Pro Tour--Charleston is in full swing. Teams are playing for the elusive PT Champion title while trying to get their collective brains around the colorful array the Ravnica block. Next week we'll have a field trip report from the PT floor, but for now, let's cover the regular questions.
Q: I hear that using Cytoshape, you can do double strike damage? I think the theory went like this: you attack with you're 2/2, you stack the damage then Cytoshape the creature. Damage checks and reassigns the new amount plus the old amount. Is this possible? --David
A: Once damage is assigned (put on the stack) it never changes. Changing the creature's power doesn't change stacked damage. Killing the creature doesn't change stacked damage. Giving a creature double strike once regular damage has been assigned doesn't matter either.
*Extra*: The best you could do is turning a first striking creature into a double striker after first strike is assigned. When regular damage comes around, the game sees that the previously-first-striking creature has double strike and lets that creature assign its new power along with the regular creatures. Cytoshaping into a double striker before assigning any damage would, of course, let you assign for both damage steps.

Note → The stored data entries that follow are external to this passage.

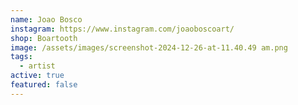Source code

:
 ```yaml
---
name: Joao Bosco
instagram: https://www.instagram.com/joaoboscoart/
shop: Boartooth
image: /assets/images/screenshot-2024-12-26-at-11.40.49 am.png
tags:
  - artist
active: true
featured: false
---
```


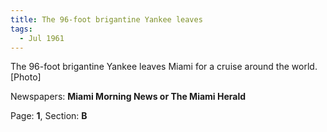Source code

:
 ```yaml
---  
title: The 96-foot brigantine Yankee leaves  
tags:  
  - Jul 1961  
---  
```

  
The 96-foot brigantine Yankee leaves Miami for a cruise around the world. [Photo]  
  
Newspapers: **Miami Morning News or The Miami Herald**  
  
Page: **1**, Section: **B** 
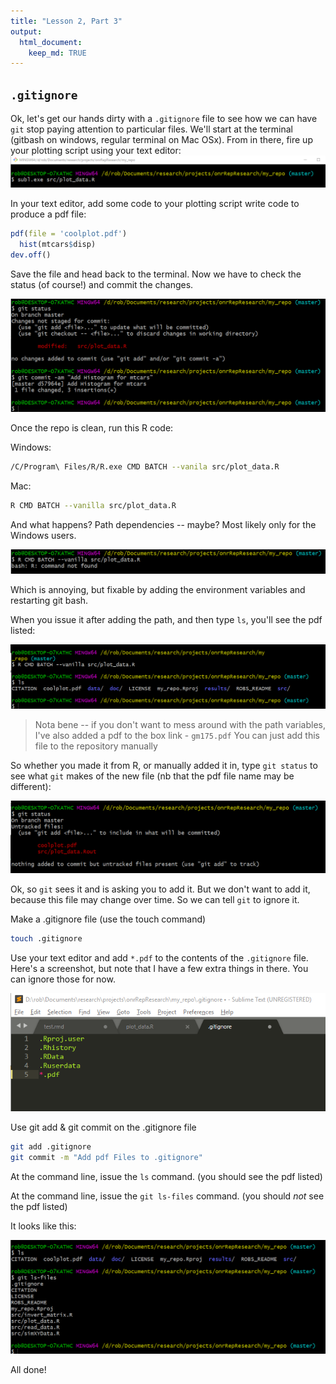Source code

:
 ```yaml
---
title: "Lesson 2, Part 3"
output: 
  html_document:
    keep_md: TRUE
---
```





## ```.gitignore```
Ok, let's get our hands dirty with a ```.gitignore``` file to see how we can have ```git``` stop paying attention to particular files. 
We'll start at the terminal (gitbash on windows, regular terminal on Mac OSx). From in there, fire up your plotting script using your text editor:
![](images/fire_sublime.png)

In your text editor, add some code to your plotting script write code to produce a pdf file:


```r
pdf(file = 'coolplot.pdf')
  hist(mtcars$disp)
dev.off()
```

Save the file and head back to the terminal. Now we have to check the status (of course!) and commit the changes.

![](images/add_hist.png)

Once the repo is clean, run this R code:

Windows:


```bash
/C/Program\ Files/R/R.exe CMD BATCH --vanila src/plot_data.R
```

Mac:

```bash
R CMD BATCH --vanilla src/plot_data.R
```

And what happens? Path dependencies -- maybe? Most likely only for the Windows users.

![](images/path_depend.png)
  
Which is annoying, but fixable by adding the environment variables and restarting git bash. 

When you issue it after adding the path, and then type ```ls```, you'll see the pdf listed:

![](images/cool_plot.png)


> Nota bene -- if you don't want to mess around with the path variables, I've also added a pdf to the box link - ```gm175.pdf``` You can just add this file to the repository manually

So whether you made it from R, or manually added it in, type ```git status``` to see what ```git``` makes of the new file (nb that the pdf file name may be different):

![](images/plot_git_status.png)

Ok, so ```git``` sees it and is asking you to add it. But we don't want to add it, because this file may change over time. So we can tell ```git``` to ignore it. 

Make a .gitignore file (use the touch command)


```bash
touch .gitignore
```

Use your text editor and add ```*.pdf``` to the contents of the ```.gitignore``` file. Here's a screenshot, but note that I have a few extra things in there. You can ignore those for now.

![](images/gitignore.png)

Use git add & git commit on the .gitignore file


```bash
git add .gitignore
git commit -m "Add pdf Files to .gitignore"
```

At the command line, issue the ```ls``` command. (you should see the pdf listed)

At the command line, issue the ```git ls-files``` command. (you should _not_ see the pdf listed)

It looks like this:

![](images/ignore_ls.png)


All done!
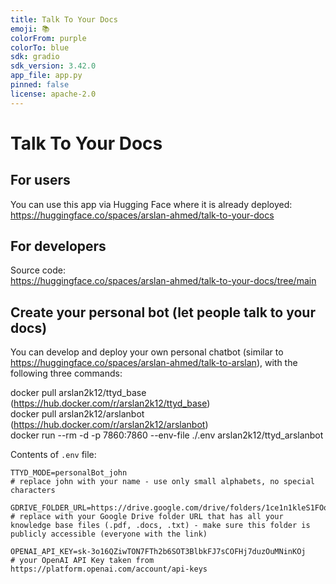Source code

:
 ```yaml
---
title: Talk To Your Docs
emoji: 📚
colorFrom: purple
colorTo: blue
sdk: gradio
sdk_version: 3.42.0
app_file: app.py
pinned: false
license: apache-2.0
---
```


<!-- Check out the configuration reference at https://huggingface.co/docs/hub/spaces-config-reference -->

# Talk To Your Docs

## For users
You can use this app via Hugging Face where it is already deployed:<br/>
https://huggingface.co/spaces/arslan-ahmed/talk-to-your-docs


## For developers
Source code:<br/>
https://huggingface.co/spaces/arslan-ahmed/talk-to-your-docs/tree/main

## Create your personal bot (let people talk to your docs)
You can develop and deploy your own personal chatbot (similar to https://huggingface.co/spaces/arslan-ahmed/talk-to-arslan), with the following three commands:


docker pull arslan2k12/ttyd_base (https://hub.docker.com/r/arslan2k12/ttyd_base) <br/>
docker pull arslan2k12/arslanbot (https://hub.docker.com/r/arslan2k12/arslanbot)<br/>
docker run --rm -d -p 7860:7860 --env-file ./.env arslan2k12/ttyd_arslanbot


Contents of `.env` file:
```
TTYD_MODE=personalBot_john
# replace john with your name - use only small alphabets, no special characters

GDRIVE_FOLDER_URL=https://drive.google.com/drive/folders/1ce1n1kleS1FOotdcu5joXeSRu_xnHjDt
# replace with your Google Drive folder URL that has all your knowledge base files (.pdf, .docs, .txt) - make sure this folder is publicly accessible (everyone with the link)

OPENAI_API_KEY=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
# your OpenAI API Key taken from https://platform.openai.com/account/api-keys
```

A: Remand's return to hand is a self-replacement that requires the spell to actually be countered to work. The self-replacement matters when it replaces the "put the countered spell into the graveyard" part of the countering act with "put the countered spell into the owner's hand." Since Demonfire's hellbent ability stops the Remand from doing the countering, the return-to-hand modification of that countering doesn't do anything. The opponent will get to draw a card just before being fried to a crisp though.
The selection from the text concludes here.